* **What the task requires**: Filter the records for lines holding the string "vehicle".

* **Data**:
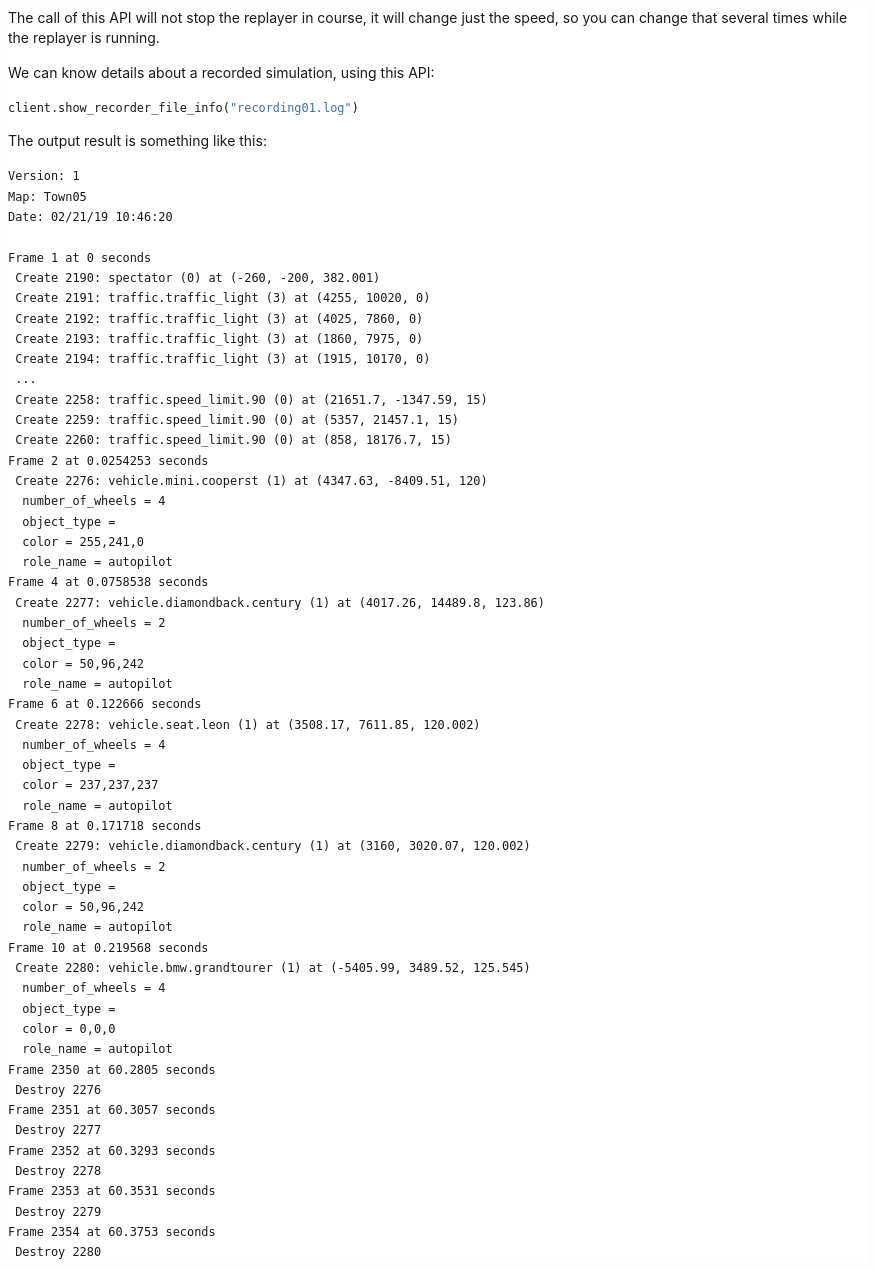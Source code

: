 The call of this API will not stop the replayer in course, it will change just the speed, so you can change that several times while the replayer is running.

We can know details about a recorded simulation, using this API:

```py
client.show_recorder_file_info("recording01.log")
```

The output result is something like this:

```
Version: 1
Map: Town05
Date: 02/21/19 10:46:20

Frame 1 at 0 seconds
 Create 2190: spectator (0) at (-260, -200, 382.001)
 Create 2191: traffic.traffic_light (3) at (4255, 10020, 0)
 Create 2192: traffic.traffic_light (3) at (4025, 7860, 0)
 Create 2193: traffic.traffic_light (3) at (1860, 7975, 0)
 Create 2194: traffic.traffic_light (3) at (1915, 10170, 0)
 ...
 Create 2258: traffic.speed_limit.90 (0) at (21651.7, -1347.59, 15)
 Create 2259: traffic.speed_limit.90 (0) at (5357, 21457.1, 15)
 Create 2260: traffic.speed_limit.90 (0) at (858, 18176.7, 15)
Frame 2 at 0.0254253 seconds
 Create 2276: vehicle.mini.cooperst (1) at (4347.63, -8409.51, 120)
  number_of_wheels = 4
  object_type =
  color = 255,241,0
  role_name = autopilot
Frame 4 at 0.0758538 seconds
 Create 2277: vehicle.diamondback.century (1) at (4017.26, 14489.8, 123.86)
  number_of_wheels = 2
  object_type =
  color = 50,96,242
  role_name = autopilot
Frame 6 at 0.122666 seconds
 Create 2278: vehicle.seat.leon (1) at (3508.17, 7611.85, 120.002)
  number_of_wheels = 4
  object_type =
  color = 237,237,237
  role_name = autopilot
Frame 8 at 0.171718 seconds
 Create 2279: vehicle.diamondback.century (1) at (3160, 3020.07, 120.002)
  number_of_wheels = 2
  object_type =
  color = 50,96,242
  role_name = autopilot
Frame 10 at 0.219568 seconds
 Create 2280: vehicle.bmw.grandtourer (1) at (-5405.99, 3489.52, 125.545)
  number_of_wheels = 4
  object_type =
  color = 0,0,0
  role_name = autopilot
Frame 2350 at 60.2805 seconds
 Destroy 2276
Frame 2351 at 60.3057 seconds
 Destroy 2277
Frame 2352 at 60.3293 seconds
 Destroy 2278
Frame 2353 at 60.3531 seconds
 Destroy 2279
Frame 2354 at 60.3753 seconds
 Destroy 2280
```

* **Your solution**:
 Create 2276: vehicle.mini.cooperst (1) at (4347.63, -8409.51, 120)
 Create 2277: vehicle.diamondback.century (1) at (4017.26, 14489.8, 123.86)
 Create 2278: vehicle.seat.leon (1) at (3508.17, 7611.85, 120.002)
 Create 2279: vehicle.diamondback.century (1) at (3160, 3020.07, 120.002)
 Create 2280: vehicle.bmw.grandtourer (1) at (-5405.99, 3489.52, 125.545)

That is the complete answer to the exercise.